> PROBLEM DETAILS
An exact repetition of the listing is required.

(AVAILABLE DATA)

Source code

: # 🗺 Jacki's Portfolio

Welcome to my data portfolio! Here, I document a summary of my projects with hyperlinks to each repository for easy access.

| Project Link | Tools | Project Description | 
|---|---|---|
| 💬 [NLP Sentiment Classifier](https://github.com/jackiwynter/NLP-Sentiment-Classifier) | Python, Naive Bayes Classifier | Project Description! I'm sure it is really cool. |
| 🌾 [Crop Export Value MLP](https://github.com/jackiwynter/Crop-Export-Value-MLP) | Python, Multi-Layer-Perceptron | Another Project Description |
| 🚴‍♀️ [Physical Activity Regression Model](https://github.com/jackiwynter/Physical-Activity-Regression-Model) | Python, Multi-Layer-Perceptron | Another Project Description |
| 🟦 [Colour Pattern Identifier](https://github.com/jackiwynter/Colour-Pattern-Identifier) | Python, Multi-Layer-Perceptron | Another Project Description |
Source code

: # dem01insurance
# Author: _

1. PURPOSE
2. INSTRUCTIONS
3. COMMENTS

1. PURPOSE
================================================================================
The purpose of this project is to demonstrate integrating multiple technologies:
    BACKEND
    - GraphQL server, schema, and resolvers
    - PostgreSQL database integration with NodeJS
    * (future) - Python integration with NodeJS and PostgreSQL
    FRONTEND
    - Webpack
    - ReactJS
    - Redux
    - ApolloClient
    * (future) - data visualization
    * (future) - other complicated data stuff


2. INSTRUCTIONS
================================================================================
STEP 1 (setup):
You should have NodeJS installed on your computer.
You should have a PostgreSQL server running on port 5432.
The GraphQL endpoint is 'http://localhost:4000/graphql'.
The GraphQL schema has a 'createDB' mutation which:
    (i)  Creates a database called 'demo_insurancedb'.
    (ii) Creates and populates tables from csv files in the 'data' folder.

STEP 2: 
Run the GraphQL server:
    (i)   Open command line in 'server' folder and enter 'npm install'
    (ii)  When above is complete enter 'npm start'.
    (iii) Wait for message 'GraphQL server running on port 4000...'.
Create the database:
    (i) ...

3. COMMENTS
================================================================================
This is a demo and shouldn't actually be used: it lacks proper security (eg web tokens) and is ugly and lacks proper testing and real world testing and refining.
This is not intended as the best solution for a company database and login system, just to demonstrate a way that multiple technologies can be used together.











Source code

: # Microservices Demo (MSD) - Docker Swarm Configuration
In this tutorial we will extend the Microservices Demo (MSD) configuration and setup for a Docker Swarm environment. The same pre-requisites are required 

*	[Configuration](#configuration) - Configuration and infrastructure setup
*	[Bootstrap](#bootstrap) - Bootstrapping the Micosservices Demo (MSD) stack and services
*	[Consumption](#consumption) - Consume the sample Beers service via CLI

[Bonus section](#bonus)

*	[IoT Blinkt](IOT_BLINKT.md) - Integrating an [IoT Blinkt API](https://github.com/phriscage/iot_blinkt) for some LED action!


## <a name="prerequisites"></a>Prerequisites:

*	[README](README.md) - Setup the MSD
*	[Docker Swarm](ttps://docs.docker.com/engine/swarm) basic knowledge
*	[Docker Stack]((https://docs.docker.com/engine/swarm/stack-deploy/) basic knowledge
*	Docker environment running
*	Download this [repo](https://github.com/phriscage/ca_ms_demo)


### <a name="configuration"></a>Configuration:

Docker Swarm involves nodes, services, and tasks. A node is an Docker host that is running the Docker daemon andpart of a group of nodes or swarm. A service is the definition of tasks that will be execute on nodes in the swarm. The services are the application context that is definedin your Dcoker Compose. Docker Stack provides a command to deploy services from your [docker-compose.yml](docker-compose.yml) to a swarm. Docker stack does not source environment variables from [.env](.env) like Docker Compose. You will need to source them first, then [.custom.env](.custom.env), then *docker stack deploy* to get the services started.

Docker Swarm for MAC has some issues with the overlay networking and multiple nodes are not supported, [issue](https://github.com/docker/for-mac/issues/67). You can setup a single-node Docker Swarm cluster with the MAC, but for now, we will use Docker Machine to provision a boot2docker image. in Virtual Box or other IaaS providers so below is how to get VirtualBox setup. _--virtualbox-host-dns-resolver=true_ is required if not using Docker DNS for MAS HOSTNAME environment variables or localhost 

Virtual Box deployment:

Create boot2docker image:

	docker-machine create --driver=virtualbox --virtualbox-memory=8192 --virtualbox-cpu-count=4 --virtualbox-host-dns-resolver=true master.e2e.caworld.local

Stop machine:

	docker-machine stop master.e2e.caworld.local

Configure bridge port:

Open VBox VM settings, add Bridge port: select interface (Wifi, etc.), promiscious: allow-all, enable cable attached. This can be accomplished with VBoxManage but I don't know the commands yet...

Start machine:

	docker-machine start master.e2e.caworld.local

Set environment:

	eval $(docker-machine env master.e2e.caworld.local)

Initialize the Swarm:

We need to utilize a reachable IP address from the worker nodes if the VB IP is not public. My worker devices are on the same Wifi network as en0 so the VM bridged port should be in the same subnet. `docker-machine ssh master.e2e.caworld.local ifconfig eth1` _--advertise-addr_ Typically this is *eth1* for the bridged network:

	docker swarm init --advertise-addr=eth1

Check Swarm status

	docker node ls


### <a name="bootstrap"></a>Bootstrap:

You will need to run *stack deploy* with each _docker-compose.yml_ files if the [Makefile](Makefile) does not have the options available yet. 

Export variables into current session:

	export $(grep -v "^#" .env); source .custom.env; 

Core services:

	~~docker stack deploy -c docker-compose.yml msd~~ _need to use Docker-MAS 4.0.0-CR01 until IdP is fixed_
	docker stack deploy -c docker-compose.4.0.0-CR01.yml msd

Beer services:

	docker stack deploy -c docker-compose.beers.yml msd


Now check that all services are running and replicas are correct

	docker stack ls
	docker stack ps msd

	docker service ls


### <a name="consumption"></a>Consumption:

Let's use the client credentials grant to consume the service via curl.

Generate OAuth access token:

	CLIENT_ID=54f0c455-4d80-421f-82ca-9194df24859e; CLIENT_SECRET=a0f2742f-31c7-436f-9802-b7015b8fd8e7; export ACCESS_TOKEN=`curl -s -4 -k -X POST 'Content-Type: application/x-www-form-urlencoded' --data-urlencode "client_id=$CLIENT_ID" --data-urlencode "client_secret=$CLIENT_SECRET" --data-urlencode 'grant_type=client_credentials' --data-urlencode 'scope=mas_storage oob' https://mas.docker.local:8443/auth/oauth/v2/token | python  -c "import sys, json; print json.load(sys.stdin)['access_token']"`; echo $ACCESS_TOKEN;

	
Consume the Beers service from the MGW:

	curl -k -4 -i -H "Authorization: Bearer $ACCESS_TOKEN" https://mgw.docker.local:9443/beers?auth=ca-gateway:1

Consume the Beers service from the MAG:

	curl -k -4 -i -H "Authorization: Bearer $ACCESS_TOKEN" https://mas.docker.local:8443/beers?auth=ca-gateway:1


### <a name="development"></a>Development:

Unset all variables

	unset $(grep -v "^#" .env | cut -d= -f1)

(End AVAILABLE DATA)

> OUTPUT FOR THIS TASK
Source code

: # 🗺 Jacki's Portfolio

Welcome to my data portfolio! Here, I document a summary of my projects with hyperlinks to each repository for easy access.

| Project Link | Tools | Project Description | 
|---|---|---|
| 💬 [NLP Sentiment Classifier](https://github.com/jackiwynter/NLP-Sentiment-Classifier) | Python, Naive Bayes Classifier | Project Description! I'm sure it is really cool. |
| 🌾 [Crop Export Value MLP](https://github.com/jackiwynter/Crop-Export-Value-MLP) | Python, Multi-Layer-Perceptron | Another Project Description |
| 🚴‍♀️ [Physical Activity Regression Model](https://github.com/jackiwynter/Physical-Activity-Regression-Model) | Python, Multi-Layer-Perceptron | Another Project Description |
| 🟦 [Colour Pattern Identifier](https://github.com/jackiwynter/Colour-Pattern-Identifier) | Python, Multi-Layer-Perceptron | Another Project Description |
Source code

: # dem01insurance
# Author: _

1. PURPOSE
2. INSTRUCTIONS
3. COMMENTS

1. PURPOSE
================================================================================
The purpose of this project is to demonstrate integrating multiple technologies:
    BACKEND
    - GraphQL server, schema, and resolvers
    - PostgreSQL database integration with NodeJS
    * (future) - Python integration with NodeJS and PostgreSQL
    FRONTEND
    - Webpack
    - ReactJS
    - Redux
    - ApolloClient
    * (future) - data visualization
    * (future) - other complicated data stuff


2. INSTRUCTIONS
================================================================================
STEP 1 (setup):
You should have NodeJS installed on your computer.
You should have a PostgreSQL server running on port 5432.
The GraphQL endpoint is 'http://localhost:4000/graphql'.
The GraphQL schema has a 'createDB' mutation which:
    (i)  Creates a database called 'demo_insurancedb'.
    (ii) Creates and populates tables from csv files in the 'data' folder.

STEP 2: 
Run the GraphQL server:
    (i)   Open command line in 'server' folder and enter 'npm install'
    (ii)  When above is complete enter 'npm start'.
    (iii) Wait for message 'GraphQL server running on port 4000...'.
Create the database:
    (i) ...

3. COMMENTS
================================================================================
This is a demo and shouldn't actually be used: it lacks proper security (eg web tokens) and is ugly and lacks proper testing and real world testing and refining.
This is not intended as the best solution for a company database and login system, just to demonstrate a way that multiple technologies can be used together.











Source code

: # Microservices Demo (MSD) - Docker Swarm Configuration
In this tutorial we will extend the Microservices Demo (MSD) configuration and setup for a Docker Swarm environment. The same pre-requisites are required 

*	[Configuration](#configuration) - Configuration and infrastructure setup
*	[Bootstrap](#bootstrap) - Bootstrapping the Micosservices Demo (MSD) stack and services
*	[Consumption](#consumption) - Consume the sample Beers service via CLI

[Bonus section](#bonus)

*	[IoT Blinkt](IOT_BLINKT.md) - Integrating an [IoT Blinkt API](https://github.com/phriscage/iot_blinkt) for some LED action!


## <a name="prerequisites"></a>Prerequisites:

*	[README](README.md) - Setup the MSD
*	[Docker Swarm](ttps://docs.docker.com/engine/swarm) basic knowledge
*	[Docker Stack]((https://docs.docker.com/engine/swarm/stack-deploy/) basic knowledge
*	Docker environment running
*	Download this [repo](https://github.com/phriscage/ca_ms_demo)


### <a name="configuration"></a>Configuration:

Docker Swarm involves nodes, services, and tasks. A node is an Docker host that is running the Docker daemon andpart of a group of nodes or swarm. A service is the definition of tasks that will be execute on nodes in the swarm. The services are the application context that is definedin your Dcoker Compose. Docker Stack provides a command to deploy services from your [docker-compose.yml](docker-compose.yml) to a swarm. Docker stack does not source environment variables from [.env](.env) like Docker Compose. You will need to source them first, then [.custom.env](.custom.env), then *docker stack deploy* to get the services started.

Docker Swarm for MAC has some issues with the overlay networking and multiple nodes are not supported, [issue](https://github.com/docker/for-mac/issues/67). You can setup a single-node Docker Swarm cluster with the MAC, but for now, we will use Docker Machine to provision a boot2docker image. in Virtual Box or other IaaS providers so below is how to get VirtualBox setup. _--virtualbox-host-dns-resolver=true_ is required if not using Docker DNS for MAS HOSTNAME environment variables or localhost 

Virtual Box deployment:

Create boot2docker image:

	docker-machine create --driver=virtualbox --virtualbox-memory=8192 --virtualbox-cpu-count=4 --virtualbox-host-dns-resolver=true master.e2e.caworld.local

Stop machine:

	docker-machine stop master.e2e.caworld.local

Configure bridge port:

Open VBox VM settings, add Bridge port: select interface (Wifi, etc.), promiscious: allow-all, enable cable attached. This can be accomplished with VBoxManage but I don't know the commands yet...

Start machine:

	docker-machine start master.e2e.caworld.local

Set environment:

	eval $(docker-machine env master.e2e.caworld.local)

Initialize the Swarm:

We need to utilize a reachable IP address from the worker nodes if the VB IP is not public. My worker devices are on the same Wifi network as en0 so the VM bridged port should be in the same subnet. `docker-machine ssh master.e2e.caworld.local ifconfig eth1` _--advertise-addr_ Typically this is *eth1* for the bridged network:

	docker swarm init --advertise-addr=eth1

Check Swarm status

	docker node ls


### <a name="bootstrap"></a>Bootstrap:

You will need to run *stack deploy* with each _docker-compose.yml_ files if the [Makefile](Makefile) does not have the options available yet. 

Export variables into current session:

	export $(grep -v "^#" .env); source .custom.env; 

Core services:

	~~docker stack deploy -c docker-compose.yml msd~~ _need to use Docker-MAS 4.0.0-CR01 until IdP is fixed_
	docker stack deploy -c docker-compose.4.0.0-CR01.yml msd

Beer services:

	docker stack deploy -c docker-compose.beers.yml msd


Now check that all services are running and replicas are correct

	docker stack ls
	docker stack ps msd

	docker service ls


### <a name="consumption"></a>Consumption:

Let's use the client credentials grant to consume the service via curl.

Generate OAuth access token:

	CLIENT_ID=54f0c455-4d80-421f-82ca-9194df24859e; CLIENT_SECRET=a0f2742f-31c7-436f-9802-b7015b8fd8e7; export ACCESS_TOKEN=`curl -s -4 -k -X POST 'Content-Type: application/x-www-form-urlencoded' --data-urlencode "client_id=$CLIENT_ID" --data-urlencode "client_secret=$CLIENT_SECRET" --data-urlencode 'grant_type=client_credentials' --data-urlencode 'scope=mas_storage oob' https://mas.docker.local:8443/auth/oauth/v2/token | python  -c "import sys, json; print json.load(sys.stdin)['access_token']"`; echo $ACCESS_TOKEN;

	
Consume the Beers service from the MGW:

	curl -k -4 -i -H "Authorization: Bearer $ACCESS_TOKEN" https://mgw.docker.local:9443/beers?auth=ca-gateway:1

Consume the Beers service from the MAG:

	curl -k -4 -i -H "Authorization: Bearer $ACCESS_TOKEN" https://mas.docker.local:8443/beers?auth=ca-gateway:1


### <a name="development"></a>Development:

Unset all variables

	unset $(grep -v "^#" .env | cut -d= -f1)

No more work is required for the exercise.